■ Requirement ■
Restate the data word for word. Leave the pictures out.

■ Record set ■
%%
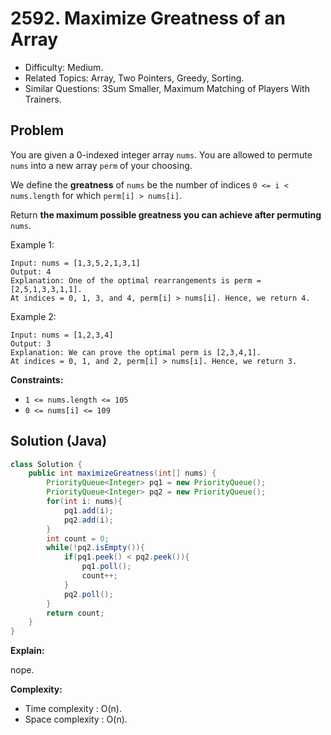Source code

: # 2592. Maximize Greatness of an Array

- Difficulty: Medium.
- Related Topics: Array, Two Pointers, Greedy, Sorting.
- Similar Questions: 3Sum Smaller, Maximum Matching of Players With Trainers.

## Problem

You are given a 0-indexed integer array `nums`. You are allowed to permute `nums` into a new array `perm` of your choosing.

We define the **greatness** of `nums` be the number of indices `0 <= i < nums.length` for which `perm[i] > nums[i]`.

Return **the **maximum** possible greatness you can achieve after permuting** `nums`.

Example 1:

```
Input: nums = [1,3,5,2,1,3,1]
Output: 4
Explanation: One of the optimal rearrangements is perm = [2,5,1,3,3,1,1].
At indices = 0, 1, 3, and 4, perm[i] > nums[i]. Hence, we return 4.
```

Example 2:

```
Input: nums = [1,2,3,4]
Output: 3
Explanation: We can prove the optimal perm is [2,3,4,1].
At indices = 0, 1, and 2, perm[i] > nums[i]. Hence, we return 3.
```

**Constraints:**

- `1 <= nums.length <= 105`
- `0 <= nums[i] <= 109`

## Solution (Java)

```java
class Solution {
    public int maximizeGreatness(int[] nums) {
        PriorityQueue<Integer> pq1 = new PriorityQueue();
        PriorityQueue<Integer> pq2 = new PriorityQueue();
        for(int i: nums){
            pq1.add(i);
            pq2.add(i);
        }
        int count = 0;
        while(!pq2.isEmpty()){
            if(pq1.peek() < pq2.peek()){
                pq1.poll();
                count++;
            }
            pq2.poll();
        }
        return count;
    }
}
```

**Explain:**

nope.

**Complexity:**

- Time complexity : O(n).
- Space complexity : O(n).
%%
■ Reply to the task ■
Source code

: # 2592. Maximize Greatness of an Array

- Difficulty: Medium.
- Related Topics: Array, Two Pointers, Greedy, Sorting.
- Similar Questions: 3Sum Smaller, Maximum Matching of Players With Trainers.

## Problem

You are given a 0-indexed integer array `nums`. You are allowed to permute `nums` into a new array `perm` of your choosing.

We define the **greatness** of `nums` be the number of indices `0 <= i < nums.length` for which `perm[i] > nums[i]`.

Return **the **maximum** possible greatness you can achieve after permuting** `nums`.

Example 1:

```
Input: nums = [1,3,5,2,1,3,1]
Output: 4
Explanation: One of the optimal rearrangements is perm = [2,5,1,3,3,1,1].
At indices = 0, 1, 3, and 4, perm[i] > nums[i]. Hence, we return 4.
```

Example 2:

```
Input: nums = [1,2,3,4]
Output: 3
Explanation: We can prove the optimal perm is [2,3,4,1].
At indices = 0, 1, and 2, perm[i] > nums[i]. Hence, we return 3.
```

**Constraints:**

- `1 <= nums.length <= 105`
- `0 <= nums[i] <= 109`

## Solution (Java)

```java
class Solution {
    public int maximizeGreatness(int[] nums) {
        PriorityQueue<Integer> pq1 = new PriorityQueue();
        PriorityQueue<Integer> pq2 = new PriorityQueue();
        for(int i: nums){
            pq1.add(i);
            pq2.add(i);
        }
        int count = 0;
        while(!pq2.isEmpty()){
            if(pq1.peek() < pq2.peek()){
                pq1.poll();
                count++;
            }
            pq2.poll();
        }
        return count;
    }
}
```

**Explain:**

nope.

**Complexity:**

- Time complexity : O(n).
- Space complexity : O(n).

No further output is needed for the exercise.